Even with a tug on his jersey, Nebraska defensive end Jason Ankrah (9) is able to tackle Illinois running back Donovonn Young (5) in third-quarter action at Memorial Stadium on Saturday, Oct. 5, 2013.

Puzzle pieces are scattered on a table.

It can take time to find what goes where, to connect enough pieces that you start to see the picture.

It can take time, but it can’t take too much time. Football coaches know that.

Because, before you realize, it’s the last Saturday in October and you’re headed to Minnesota to begin the second half of the season.

Are enough pieces in place?

When it comes to Nebraska’s defensive front seven — the biggest question mark heading into this season — coaches believe and hope the picture is forming.

“Every week, man, we’re still growing,” said defensive line coach Rick Kaczenski.

Some weeks more than others.

Of late, the growth spurts seem to be coming in greater increments.

“I think guys are starting to learn how to watch tape, how to study film, how to study the opponent and how to study themselves,” Kaczenski said. “I could tell early in the season who was putting the time in, who wasn’t. … I think now these guys are doing a better job.”

He feels good about his four defensive ends, led by Jason Ankrah, Randy Gregory and Avery Moss, and including backup Greg McMullen.

And there is a list of five defensive tackles — Thad Randle, Aaron Curry, Vincent Valentine, Maliek Collins and Kevin Maurice — who must hold firm down the stretch.

The sophomore Curry, in particular, has emerged as a critical piece when it comes to the big picture, taking over the starting spot on Nebraska’s interior defensive line next to the senior Randle.

You want growth? Early this year, Curry had so much anxiety Kaczenski said he’d “overexert himself before he even got on the field.”

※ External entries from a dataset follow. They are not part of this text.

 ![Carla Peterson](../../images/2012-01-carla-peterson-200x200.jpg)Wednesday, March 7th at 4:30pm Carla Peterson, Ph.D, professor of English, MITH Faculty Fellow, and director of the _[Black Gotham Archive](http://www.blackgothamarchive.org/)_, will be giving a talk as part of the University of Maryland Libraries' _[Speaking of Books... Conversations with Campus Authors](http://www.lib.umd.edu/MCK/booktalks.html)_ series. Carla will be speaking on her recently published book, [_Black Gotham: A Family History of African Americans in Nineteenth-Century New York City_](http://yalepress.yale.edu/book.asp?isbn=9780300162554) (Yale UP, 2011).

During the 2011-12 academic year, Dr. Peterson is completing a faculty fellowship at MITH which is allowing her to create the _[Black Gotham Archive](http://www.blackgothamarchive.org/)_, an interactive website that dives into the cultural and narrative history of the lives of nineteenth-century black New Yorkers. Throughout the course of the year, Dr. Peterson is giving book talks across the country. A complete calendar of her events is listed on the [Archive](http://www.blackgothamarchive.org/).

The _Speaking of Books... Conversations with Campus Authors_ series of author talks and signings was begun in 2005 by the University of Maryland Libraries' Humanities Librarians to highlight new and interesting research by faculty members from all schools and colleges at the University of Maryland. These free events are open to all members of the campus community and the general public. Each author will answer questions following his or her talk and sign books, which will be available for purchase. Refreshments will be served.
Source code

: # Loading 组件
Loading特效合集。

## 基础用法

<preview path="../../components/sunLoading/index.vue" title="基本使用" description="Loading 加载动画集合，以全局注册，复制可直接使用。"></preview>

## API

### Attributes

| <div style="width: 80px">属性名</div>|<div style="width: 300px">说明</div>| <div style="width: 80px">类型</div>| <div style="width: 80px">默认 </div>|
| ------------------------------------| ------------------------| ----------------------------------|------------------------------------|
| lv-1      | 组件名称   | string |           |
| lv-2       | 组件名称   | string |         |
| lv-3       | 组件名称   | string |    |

Curry was too nervous, jittery.

“I think sometimes that got to him, kind of hindered his progress a little bit, where now he’s just playing. Don’t make the game more complicated than it is,” Kaczenski said. “You have your assignments and gap responsibilities, but ultimately you line up across the guy you’re supposed to get lined up across and just beat him up.”

The redshirt freshman Moss was another player who the coach thought sometimes worked himself up too much before games.

It’s a process, Kaczenski said, of going from a player just running out of the tunnel to one being counted on.

Moss had to learn how to manage his energy.

“All of a sudden, he’s at the hotel on a Friday night realizing he’s going to start the next day,” Kaczenski said. “There’s … I wouldn’t say pressure. Pressure is finding a job, feeding your kids. But there’s a little bit more added responsibility where, ‘OK, man, this is it.’”

Moss has settled into the role. The game has slowed down for him.

He’s second on the team in tackles for loss, with six, two behind Gregory.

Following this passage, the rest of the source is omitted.